Buntut Perang Ukraina-Rusia, dari Merosotnya Nilai Rubel hingga Anjloknya Saham Rusia

Buntut Perang Ukraina-Rusia, dari Merosotnya Nilai Rubel hingga Anjloknya Saham Rusia

Penulis :

Christina Vania Winona

Writer, Pusat Studi Perdagangan Dunia Universitas Gadjah Mada.

Editor:

Nabila Asysyfa Nur

Website Content Manager, Pusat Studi Perdagangan Dunia Universitas Gadjah Mada.

Illustrasi oleh:

Narinda Marsha Paramastuti

Desainer Grafis, Pusat Studi Perdagangan Dunia Universitas Gadjah Mada.

Sejak Senin (28/2/22), mata uang Rusia, Rubel, terpantau merosot drastis. Rubel berakhir pada 106,01 per dolar di Moskow dan penutupan Rabu (2/3/2022) di 106,02 setelah mencapai rekor terendah intraday  di 118,35, mencatat penurunan lebih dari 10% di hari tersebut. Penurunan ini menjadi akibat dari perang yang terjadi antara Rusia-Ukraina, dimana negara-negara di dunia memberlakukan sanksi ekonomi kepada Rusia. Deretan sanksi berupa pemblokiran bank-bank besar Rusia dari sistem pembayaran internasional atau Society Worldwide Interbank Financial Telecommunication (SWIFT)––sistem yang memigrasi milyaran dollar dari ribuan bank dan institusi finansial lain di seluruh dunia––datang dari negara-negara besar dan adidaya, seperti Amerika Serikat dan Eropa.

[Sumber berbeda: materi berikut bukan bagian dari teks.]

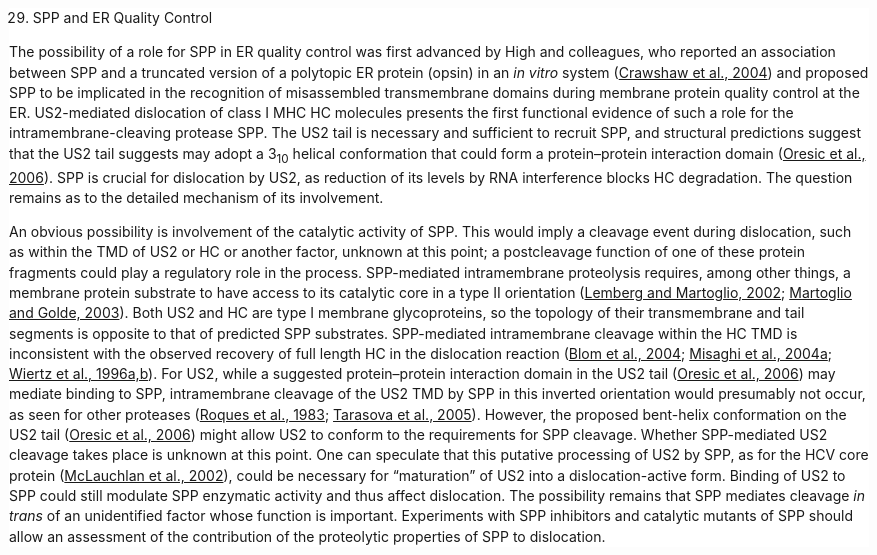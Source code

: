 29. SPP and ER Quality Control

The possibility of a role for SPP in ER quality control was first advanced by High and colleagues, who reported an association between SPP and a truncated version of a polytopic ER protein (opsin) in an *in vitro* system ([Crawshaw et al., 2004](https://doi.org/10.1073/pnas.0308566101)) and proposed SPP to be implicated in the recognition of misassembled transmembrane domains during membrane protein quality control at the ER. US2-mediated dislocation of class I MHC HC molecules presents the first functional evidence of such a role for the intramembrane-cleaving protease SPP. The US2 tail is necessary and sufficient to recruit SPP, and structural predictions suggest that the US2 tail suggests may adopt a $3_{10}$ helical conformation that could form a protein–protein interaction domain ([Oresic et al., 2006](https://doi.org/10.1074/jbc.M601888200)). SPP is crucial for dislocation by US2, as reduction of its levels by RNA interference blocks HC degradation. The question remains as to the detailed mechanism of its involvement.

An obvious possibility is involvement of the catalytic activity of SPP. This would imply a cleavage event during dislocation, such as within the TMD of US2 or HC or another factor, unknown at this point; a postcleavage function of one of these protein fragments could play a regulatory role in the process. SPP-mediated intramembrane proteolysis requires, among other things, a membrane protein substrate to have access to its catalytic core in a type II orientation ([Lemberg and Martoglio, 2002](https://doi.org/10.1074/jbc.M205685200); [Martoglio and Golde, 2003](https://doi.org/10.1016/S0092-8674(03)00049-3)). Both US2 and HC are type I membrane glycoproteins, so the topology of their transmembrane and tail segments is opposite to that of predicted SPP substrates. SPP-mediated intramembrane cleavage within the HC TMD is inconsistent with the observed recovery of full length HC in the dislocation reaction ([Blom et al., 2004](https://doi.org/10.1074/jbc.M313358200); [Misaghi et al., 2004a](https://doi.org/10.1074/jbc.M313358200); [Wiertz et al., 1996a,b](https://doi.org/10.1074/jbc.271.29.17159)). For US2, while a suggested protein–protein interaction domain in the US2 tail ([Oresic et al., 2006](https://doi.org/10.1074/jbc.M601888200)) may mediate binding to SPP, intramembrane cleavage of the US2 TMD by SPP in this inverted orientation would presumably not occur, as seen for other proteases ([Roques et al., 1983](https://doi.org/10.1016/0022-2836(83)90380-5); [Tarasova et al., 2005](https://doi.org/10.1074/jbc.M501888200)). However, the proposed bent-helix conformation on the US2 tail ([Oresic et al., 2006](https://doi.org/10.1074/jbc.M601888200)) might allow US2 to conform to the requirements for SPP cleavage. Whether SPP-mediated US2 cleavage takes place is unknown at this point. One can speculate that this putative processing of US2 by SPP, as for the HCV core protein ([McLauchlan et al., 2002](https://doi.org/10.1074/jbc.M205685200)), could be necessary for “maturation” of US2 into a dislocation-active form. Binding of US2 to SPP could still modulate SPP enzymatic activity and thus affect dislocation. The possibility remains that SPP mediates cleavage *in trans* of an unidentified factor whose function is important. Experiments with SPP inhibitors and catalytic mutants of SPP should allow an assessment of the contribution of the proteolytic properties of SPP to dislocation.

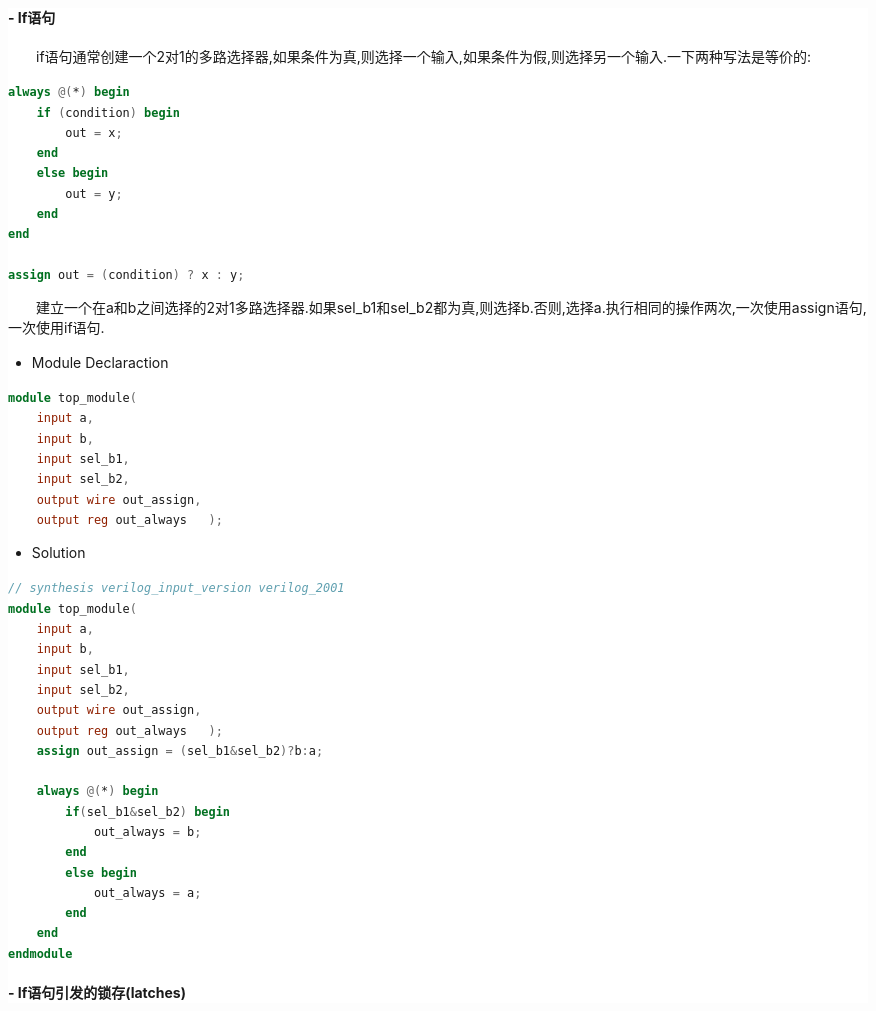 #### - If语句  

&emsp;&emsp;if语句通常创建一个2对1的多路选择器,如果条件为真,则选择一个输入,如果条件为假,则选择另一个输入.一下两种写法是等价的:
```verilog
always @(*) begin
    if (condition) begin
        out = x;
    end
    else begin
        out = y;
    end
end

assign out = (condition) ? x : y;
```
&emsp;&emsp;建立一个在a和b之间选择的2对1多路选择器.如果sel_b1和sel_b2都为真,则选择b.否则,选择a.执行相同的操作两次,一次使用assign语句,一次使用if语句.  



- Module Declaraction 
```verilog
module top_module(
    input a,
    input b,
    input sel_b1,
    input sel_b2,
    output wire out_assign,
    output reg out_always   ); 
```

- Solution
```verilog
// synthesis verilog_input_version verilog_2001
module top_module(
    input a,
    input b,
    input sel_b1,
    input sel_b2,
    output wire out_assign,
    output reg out_always   ); 
    assign out_assign = (sel_b1&sel_b2)?b:a;
    
    always @(*) begin
        if(sel_b1&sel_b2) begin
            out_always = b;
        end
        else begin
            out_always = a;
        end
    end
endmodule
```

#### - If语句引发的锁存(latches)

Imbas dari adanya pemblokiran ini mendorong investor lama Rusia untuk mencari suaka investasi baru ke zona yang lebih aman, yaitu yen dan dollar AS.

Selain kejatuhan Rubel, saham-saham di bank-bank besar Rusia juga mengalami kemerosotan sebagai imbas dari sanksi yang dilayangkan negara-negara barat. Harga saham Sberbank-–bank pemberi pinjaman terbesar Rusia––anjlok sebanyak 95% di London Stock Exchange pada perdagangan di hari Rabu (2/3/22) hingga diperdagangkan pada $0.01. Kejatuhan ini menandakan titik terendah harga saham Sberbank yang berujung pada penarikan diri dari pasar Eropa. Juru bicara dari Sberbank menyatakan bahwa pihaknya, khususnya anak perusahaannya di Eropa, telah mengalami arus kas keluar yang abnormal setelah dilangsungkannya invasi Rusia ke Ukraina. Selain Sberbank, saham-saham utama Rusia, termasuk Novatek, Lukoil, dan Rosneft juga mengalami penurunan yang serupa. Untuk menstabilkan pasar keuangan, Bank Sentral Rusia melakukan intervensi pada pasar valuta asing dan juga mengekspansi daftar Lombard. Selain saham-saham Rusia, kemerosotan serupa juga dialami oleh saham-saham global hingga ke Indeks Harga Saham Gabungan (IHSG), dimana IHSG mencatat kejatuhan ke zona merah dengan pelemahan sebanyak hampir 2% pada Kamis (24/2/22). Bursa saham AS juga loyo, dengan kemerosotan dialami oleh Dow Jones Indus AVG, S&P 500 Index hingga ke Nasdaq Composite.

Devaluasi tajam yang dialami oleh Rubel berpotensi untuk menimbulkan inflasi dan akan berdampak buruk bagi penduduk Rusia yang berkemungkinan untuk tercekik oleh harga-harga barang yang melambung tinggi. Harga produk-produk rumahan yang banyak didapat dari impor akan meroket dan biaya untuk melakukan perjalanan luar negeri akan bertambah mahal. Selain inflasi, pasar saham dapat terancam tutup. Keterpurukan ekonomi ini juga dapat mempengaruhi operasi militer Rusia, dengan kemungkinan tingginya tekanan terhadap kelancaran operasi tersebut. Gejolak ekonomi internal Rusia diperkirakan akan bertambah parah dalam beberapa waktu kedepan karena pukulan kemerosotan nilai Rubel dan anjloknya harga saham memaksa kegiatan penawaran berhenti sebagai akibat dari rendahnya permintaan.